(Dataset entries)
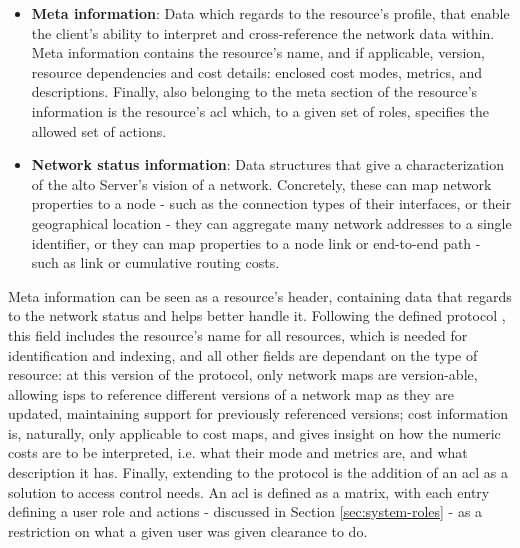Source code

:\begin{itemize}
        \item \textbf{Meta information}: Data which regards to the resource's profile, that enable the client's ability to interpret and cross-reference the network data within.
            Meta information contains the resource's name, and if applicable, version, resource dependencies and cost details: enclosed cost modes, metrics, and descriptions.
            Finally, also belonging to the meta section of the resource's information is the resource's \gls{acl} which, to a given set of roles, specifies the allowed set of actions.

        \item \textbf{Network status information}: Data structures that give a characterization of the \gls{alto} Server's vision of a network.
            Concretely, these can map network properties to a node - such as the connection types of their interfaces, or their geographical location - they can aggregate many network addresses to a single identifier, or they can map properties to a node link or end-to-end path - such as link or cumulative routing costs.
\end{itemize}

    Meta information can be seen as a resource's header, containing data that regards to the network status and helps better handle it.
    Following the defined protocol \cite{alto-protocol}, this field includes the resource's name for all resources, which is needed for identification and indexing, and all other fields are dependant on the type of resource: at this version of the protocol, only network maps are version-able, allowing \glspl{isp} to reference different versions of a network map as they are updated, maintaining support for previously referenced versions; cost information is, naturally, only applicable to cost maps, and gives insight on how the numeric costs are to be interpreted, i.e. what their mode and metrics are, and what description it has.
    Finally, extending to the protocol is the addition of an \gls{acl} as a solution to access control needs.
    An \gls{acl} is defined as a matrix, with each entry defining a user role and actions - discussed in Section \ref{sec:system-roles} - as a restriction on what a given user was given clearance to do.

**Work item**: Would you set down each line of the data exactly, with no images included?

**Output for this task**:
Source code

:\begin{itemize}
        \item \textbf{Meta information}: Data which regards to the resource's profile, that enable the client's ability to interpret and cross-reference the network data within.
            Meta information contains the resource's name, and if applicable, version, resource dependencies and cost details: enclosed cost modes, metrics, and descriptions.
            Finally, also belonging to the meta section of the resource's information is the resource's \gls{acl} which, to a given set of roles, specifies the allowed set of actions.

        \item \textbf{Network status information}: Data structures that give a characterization of the \gls{alto} Server's vision of a network.
            Concretely, these can map network properties to a node - such as the connection types of their interfaces, or their geographical location - they can aggregate many network addresses to a single identifier, or they can map properties to a node link or end-to-end path - such as link or cumulative routing costs.
\end{itemize}

    Meta information can be seen as a resource's header, containing data that regards to the network status and helps better handle it.
    Following the defined protocol \cite{alto-protocol}, this field includes the resource's name for all resources, which is needed for identification and indexing, and all other fields are dependant on the type of resource: at this version of the protocol, only network maps are version-able, allowing \glspl{isp} to reference different versions of a network map as they are updated, maintaining support for previously referenced versions; cost information is, naturally, only applicable to cost maps, and gives insight on how the numeric costs are to be interpreted, i.e. what their mode and metrics are, and what description it has.
    Finally, extending to the protocol is the addition of an \gls{acl} as a solution to access control needs.
    An \gls{acl} is defined as a matrix, with each entry defining a user role and actions - discussed in Section \ref{sec:system-roles} - as a restriction on what a given user was given clearance to do.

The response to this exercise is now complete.